My Take On Mana
By Flo Chouglan, General Manager (Ingwe Pan and Mana River Camp)
As someone who has worked in Mana Pools National Park for fifteen years and visited as a guest for twice as many, I feel that it is, without a doubt, my second home.
However, anyone who has visited Mana Pools, even once, will tell you the same thing and many guests leave in tears after their first visit, as surprised by their instant feeling of belonging as we are.
I’ve tried to put my finger on this emotional reaction and have come to the conclusion that it’s all about the tranquillity of the setting, the river that runs through it and the closeness of the wildlife.
The Walking Safaris
The ability to walk unhindered amongst animals on a personalised safari with few surprises is what Mana Pools is all about. Usually, animals run as soon as they see people on foot but years of close interaction has habituated them to humans and they exude peace and serenity.

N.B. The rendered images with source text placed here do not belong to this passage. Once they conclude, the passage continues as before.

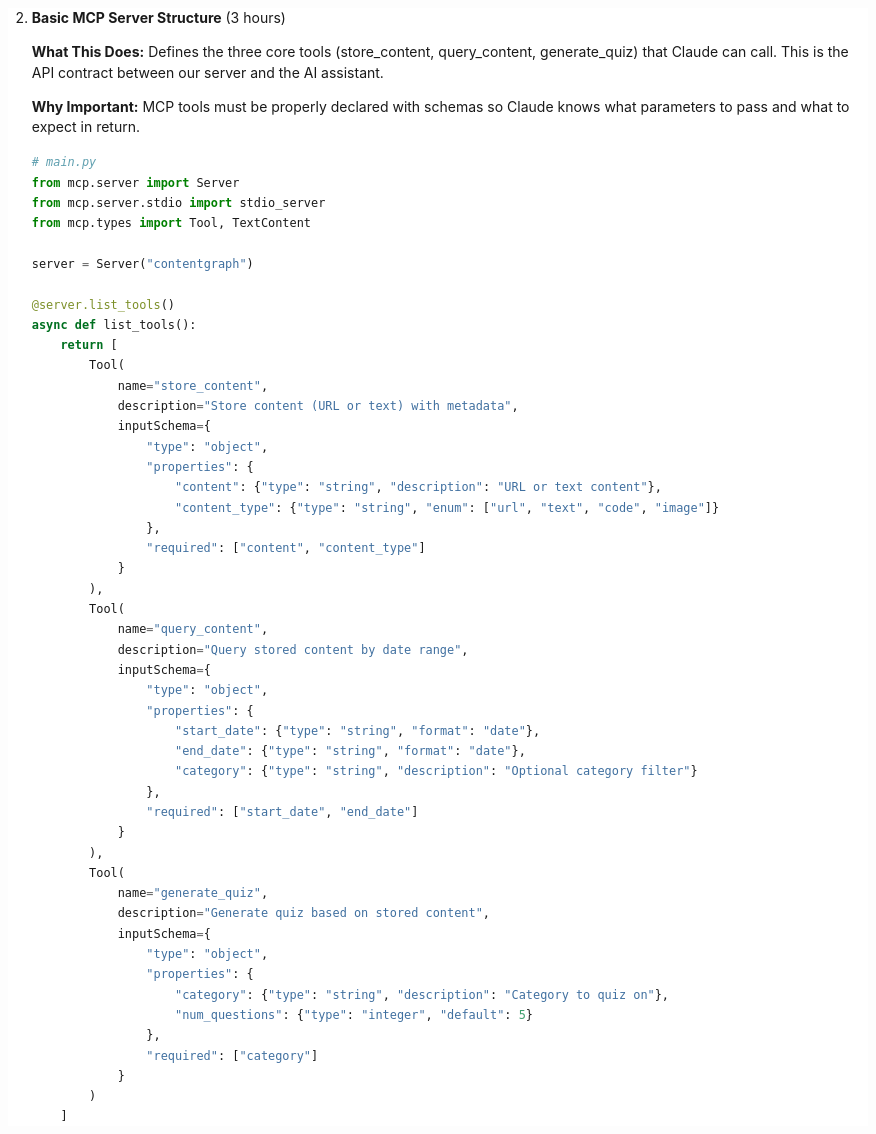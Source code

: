 2. **Basic MCP Server Structure** (3 hours)
   
   **What This Does:** Defines the three core tools (store_content, query_content, generate_quiz) that Claude can call. This is the API contract between our server and the AI assistant.
   
   **Why Important:** MCP tools must be properly declared with schemas so Claude knows what parameters to pass and what to expect in return.
   
   ```python
   # main.py
   from mcp.server import Server
   from mcp.server.stdio import stdio_server
   from mcp.types import Tool, TextContent
   
   server = Server("contentgraph")
   
   @server.list_tools()
   async def list_tools():
       return [
           Tool(
               name="store_content",
               description="Store content (URL or text) with metadata",
               inputSchema={
                   "type": "object",
                   "properties": {
                       "content": {"type": "string", "description": "URL or text content"},
                       "content_type": {"type": "string", "enum": ["url", "text", "code", "image"]}
                   },
                   "required": ["content", "content_type"]
               }
           ),
           Tool(
               name="query_content",
               description="Query stored content by date range",
               inputSchema={
                   "type": "object",
                   "properties": {
                       "start_date": {"type": "string", "format": "date"},
                       "end_date": {"type": "string", "format": "date"},
                       "category": {"type": "string", "description": "Optional category filter"}
                   },
                   "required": ["start_date", "end_date"]
               }
           ),
           Tool(
               name="generate_quiz",
               description="Generate quiz based on stored content",
               inputSchema={
                   "type": "object", 
                   "properties": {
                       "category": {"type": "string", "description": "Category to quiz on"},
                       "num_questions": {"type": "integer", "default": 5}
                   },
                   "required": ["category"]
               }
           )
       ]
   ```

Our experienced walking guides help create this intimacy while tracking animals. Where spoor is easy to see, guests become part of this rewarding and fulfilling experience. Enjoying a relaxing picnic under a tree en route is a great time to philosophise.
This unhurried pace is something you won’t experience if you sit on a vehicle for two hours, rushing from sighting-to-sighting. The serenity of sitting at the pans in the Mopani woodlands, gentle walks amongst relaxed animals (in particular, old elephant bulls), uninterrupted vistas across the terraces and the Zambian escarpment as a backdrop, is what makes Mana Pools so unique.

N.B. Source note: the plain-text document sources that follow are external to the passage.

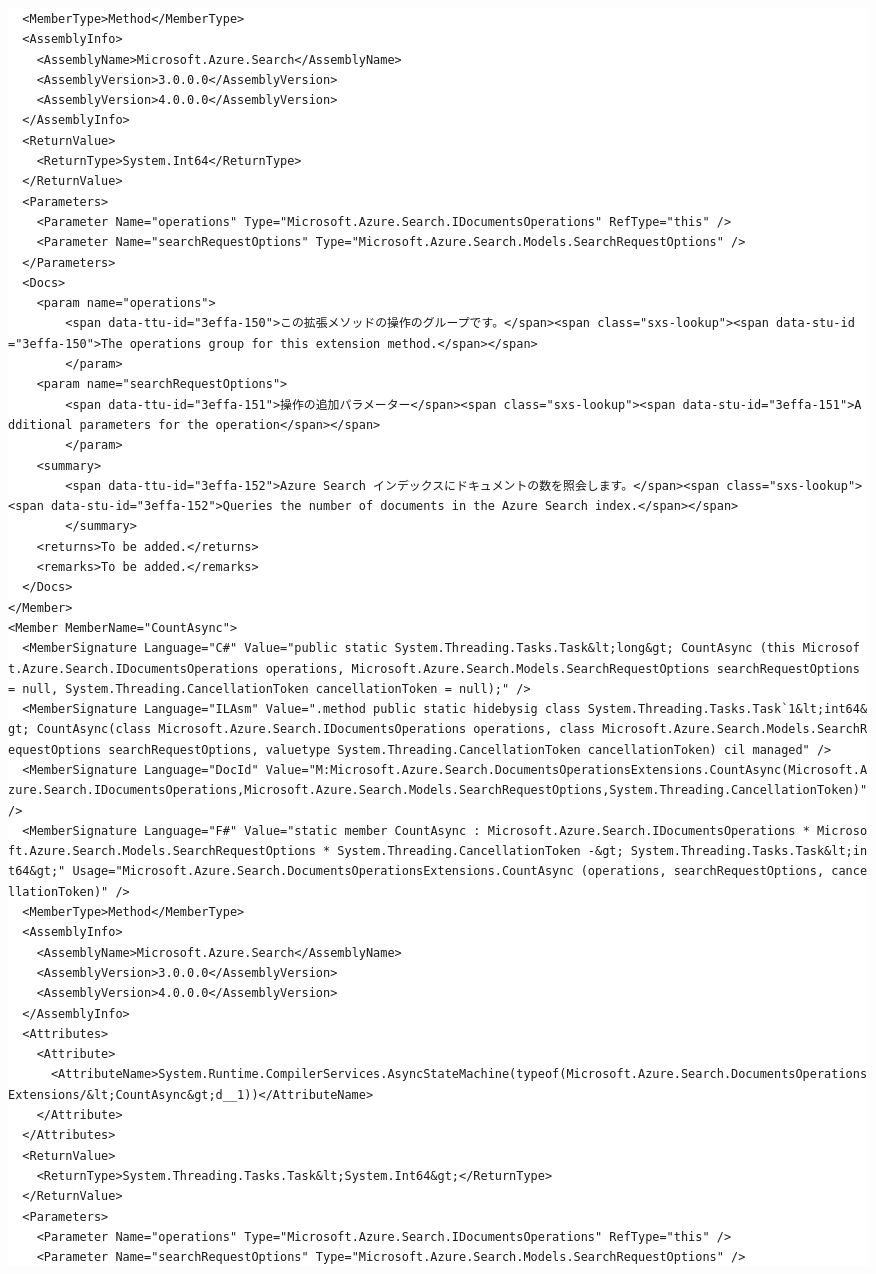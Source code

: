       <MemberType>Method</MemberType>
      <AssemblyInfo>
        <AssemblyName>Microsoft.Azure.Search</AssemblyName>
        <AssemblyVersion>3.0.0.0</AssemblyVersion>
        <AssemblyVersion>4.0.0.0</AssemblyVersion>
      </AssemblyInfo>
      <ReturnValue>
        <ReturnType>System.Int64</ReturnType>
      </ReturnValue>
      <Parameters>
        <Parameter Name="operations" Type="Microsoft.Azure.Search.IDocumentsOperations" RefType="this" />
        <Parameter Name="searchRequestOptions" Type="Microsoft.Azure.Search.Models.SearchRequestOptions" />
      </Parameters>
      <Docs>
        <param name="operations">
            <span data-ttu-id="3effa-150">この拡張メソッドの操作のグループです。</span><span class="sxs-lookup"><span data-stu-id="3effa-150">The operations group for this extension method.</span></span>
            </param>
        <param name="searchRequestOptions">
            <span data-ttu-id="3effa-151">操作の追加パラメーター</span><span class="sxs-lookup"><span data-stu-id="3effa-151">Additional parameters for the operation</span></span>
            </param>
        <summary>
            <span data-ttu-id="3effa-152">Azure Search インデックスにドキュメントの数を照会します。</span><span class="sxs-lookup"><span data-stu-id="3effa-152">Queries the number of documents in the Azure Search index.</span></span>
            </summary>
        <returns>To be added.</returns>
        <remarks>To be added.</remarks>
      </Docs>
    </Member>
    <Member MemberName="CountAsync">
      <MemberSignature Language="C#" Value="public static System.Threading.Tasks.Task&lt;long&gt; CountAsync (this Microsoft.Azure.Search.IDocumentsOperations operations, Microsoft.Azure.Search.Models.SearchRequestOptions searchRequestOptions = null, System.Threading.CancellationToken cancellationToken = null);" />
      <MemberSignature Language="ILAsm" Value=".method public static hidebysig class System.Threading.Tasks.Task`1&lt;int64&gt; CountAsync(class Microsoft.Azure.Search.IDocumentsOperations operations, class Microsoft.Azure.Search.Models.SearchRequestOptions searchRequestOptions, valuetype System.Threading.CancellationToken cancellationToken) cil managed" />
      <MemberSignature Language="DocId" Value="M:Microsoft.Azure.Search.DocumentsOperationsExtensions.CountAsync(Microsoft.Azure.Search.IDocumentsOperations,Microsoft.Azure.Search.Models.SearchRequestOptions,System.Threading.CancellationToken)" />
      <MemberSignature Language="F#" Value="static member CountAsync : Microsoft.Azure.Search.IDocumentsOperations * Microsoft.Azure.Search.Models.SearchRequestOptions * System.Threading.CancellationToken -&gt; System.Threading.Tasks.Task&lt;int64&gt;" Usage="Microsoft.Azure.Search.DocumentsOperationsExtensions.CountAsync (operations, searchRequestOptions, cancellationToken)" />
      <MemberType>Method</MemberType>
      <AssemblyInfo>
        <AssemblyName>Microsoft.Azure.Search</AssemblyName>
        <AssemblyVersion>3.0.0.0</AssemblyVersion>
        <AssemblyVersion>4.0.0.0</AssemblyVersion>
      </AssemblyInfo>
      <Attributes>
        <Attribute>
          <AttributeName>System.Runtime.CompilerServices.AsyncStateMachine(typeof(Microsoft.Azure.Search.DocumentsOperationsExtensions/&lt;CountAsync&gt;d__1))</AttributeName>
        </Attribute>
      </Attributes>
      <ReturnValue>
        <ReturnType>System.Threading.Tasks.Task&lt;System.Int64&gt;</ReturnType>
      </ReturnValue>
      <Parameters>
        <Parameter Name="operations" Type="Microsoft.Azure.Search.IDocumentsOperations" RefType="this" />
        <Parameter Name="searchRequestOptions" Type="Microsoft.Azure.Search.Models.SearchRequestOptions" />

Although the road to Mana Pools is not user-friendly, it does serve a purpose. There is no traffic, no tour busses and no day-trippers cluttering the route. Also, travel distances are shorter and the day’s activities can be enjoyed at a pace that suits the situation.
The Wildlife Photography
Even though Mana Pools is magical all year round, it is the hot dry months (August, September and October) that are most special for photographers. The light is breath-taking and bushfires on the Zambian escarpment combined with the dust from the very dry floodplain create various colour and mood filters.
The ‘Mana Blue Light’ in October, golden late afternoon hours, picture-perfect sunsets, a lack of grass and vegetation affords the opportunity to photograph animals and landscapes through these light filters with no background interference.